New details on the final pings of Malaysian plane

NEW YORK (CNN) – We are getting new details about the communications between Malaysian Airlines Flight 370 and a British commercial satellite. It could give us more clues as to what happened onboard, as well as what the plane’s final moments may have been like.

From the moment Malaysia Flight 370 took off it was communicating with a satellite, orbiting more than 22 thousand miles above Earth, sending out pings or electronic handshakes to say “I’m here and ok.”

“The ping is really like your cell phone checking that it’s connected with the cell phone network,” said Tim Farrar, a satellite technology consultant.

Between 12:30 and 1 AM  local time, as the plane took off from Kuala Lumpur and ascended, there were three pings recorded, initiated by the aircraft itself. All normal stuff.

“The first three pings are messages which are carrying the data about the performance of the engines on the plane,” said Farrar.

At 1:19 AM, the co-pilot sends his final message to air traffic control.

“All right, good night.”

Then the transponder, which identifies the plane to civilian radar, stops communicating. Between 1:21 and 1:28 AM, radar shows the plane makes a sharp left turn, then dips as low as 12 thousand feet.

At 2:22 AM, as the plane appears to be making another turn, the satellite then picks up three more electronic pings, one right after the other in the span of just a few minutes.

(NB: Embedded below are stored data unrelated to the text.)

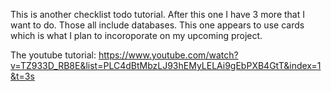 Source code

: This is another checklist todo tutorial. 
After this one I have 3 more that I want to do. Those all include databases.
This one appears to use cards which is what I plan to incoroporate on my upcoming project.

The youtube tutorial: 
https://www.youtube.com/watch?v=TZ933D_RB8E&list=PLC4dBtMbzLJ93hEMyLELAi9gEbPXB4GtT&index=1&t=3s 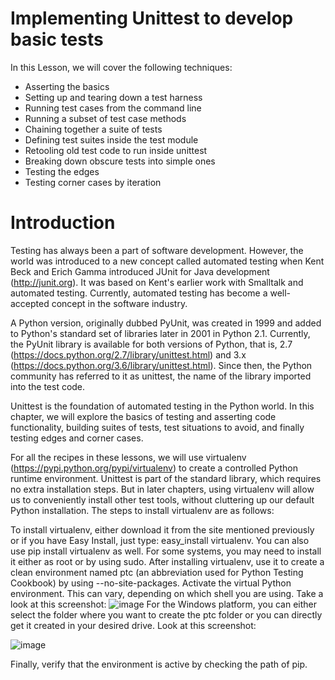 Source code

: # Implementing Unittest to develop basic tests

In this Lesson, we will cover the following techniques:

- Asserting the basics
- Setting up and tearing down a test harness
- Running test cases from the command line
- Running a subset of test case methods
- Chaining together a suite of tests
- Defining test suites inside the test module
- Retooling old test code to run inside unittest
- Breaking down obscure tests into simple ones
- Testing the edges
- Testing corner cases by iteration

# Introduction
Testing has always been a part of software development. However, the world was introduced to a new concept called automated testing when Kent Beck and Erich Gamma introduced JUnit for Java development (http://junit.org). It was based on Kent's earlier work with Smalltalk and automated testing. Currently, automated testing has become a well-accepted concept in the software industry.

A Python version, originally dubbed PyUnit, was created in 1999 and added to Python's standard set of libraries later in 2001 in Python 2.1. Currently, the PyUnit library is available for both versions of Python, that is, 2.7 (https://docs.python.org/2.7/library/unittest.html) and 3.x (https://docs.python.org/3.6/library/unittest.html). Since then, the Python community has referred to it as unittest, the name of the library imported into the test code.

Unittest is the foundation of automated testing in the Python world. In this chapter, we will explore the basics of testing and asserting code functionality, building suites of tests, test situations to avoid, and finally testing edges and corner cases.

For all the recipes in these lessons, we will use virtualenv (https://pypi.python.org/pypi/virtualenv) to create a controlled Python runtime environment. Unittest is part of the standard library, which requires no extra installation steps. But in later chapters, using virtualenv will allow us to conveniently install other test tools, without cluttering up our default Python installation. The steps to install virtualenv are as follows:

To install virtualenv, either download it from the site mentioned previously or if you have Easy Install, just type: easy_install virtualenv. You can also use pip install virtualenv as well.
For some systems, you may need to install it either as root or by using sudo.
After installing virtualenv, use it to create a clean environment named ptc (an abbreviation used for Python Testing Cookbook) by using --no-site-packages.
Activate the virtual Python environment. This can vary, depending on which shell you are using. Take a look at this screenshot:
![image](https://user-images.githubusercontent.com/47218880/61306435-39f6be80-a7b2-11e9-9729-c36bd6b1a8a3.png)
For the Windows platform, you can either select the folder where you want to create the ptc folder or you can directly get it created in your desired drive. Look at this screenshot:

![image](https://user-images.githubusercontent.com/47218880/61307084-4a5b6900-a7b3-11e9-98c3-1308292cbd3e.png)

Finally, verify that the environment is active by checking the path of pip.
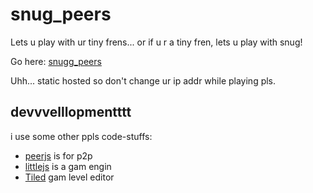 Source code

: # snug_peers

Lets u play with ur tiny frens... or if u r a tiny fren, lets u play
with snug!

Go here: [snugg_peers](https://snuggleproxy.github.io/snugg_peers/)

Uhh... static hosted so don't change ur ip addr while playing pls.

## devvvelllopmentttt

i use some other ppls code-stuffs:
- [peerjs](https://peerjs.com/) is for p2p
- [littlejs](https://github.com/KilledByAPixel/LittleJS) is a gam engin
- [Tiled](https://www.mapeditor.org/) gam level editor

“It looks like it were initiated by the plane because the plane had lost contact with the satellite network. After that quick turn maybe the plane banked sharply,” said Farrar.

Whatever happened is seemingly resolved. As Malaysia 370 sends hourly pings, or handshakes at 3:40 AM, 4:40 AM, 5:40 AM, 6:40 AM, and 8:11 AM.

“…The hourly pings is really just the network checking that everything going on…that sort of indicates the plane is flying smoothly,” said Farrar.

Then something very unusual happens. A partial ping, just 8 minutes later, recorded at 8:19 AM. The last electronic signal before the plane disappears.

“The plane wasn’t able to communicate back again and so the handshaking wasn’t completed … The plane must of turned sharply or stalled or died…something to cause the terminal on top of the plane to be pointed away from the satellite and then to try and reestablish contact,” said Farrar.

Aviation analyst Tim Farrar says the new ‘ping’ data is significant for two reasons:

One is that the consecutive burst of pings happened mid-flight and again in the final moments, which could indicate a reoccurring problem with the plane.

Secondly, the analyst says if we know the precise time the plane lost its ability to communicate and went down, investigators can dramatically narrow the search area.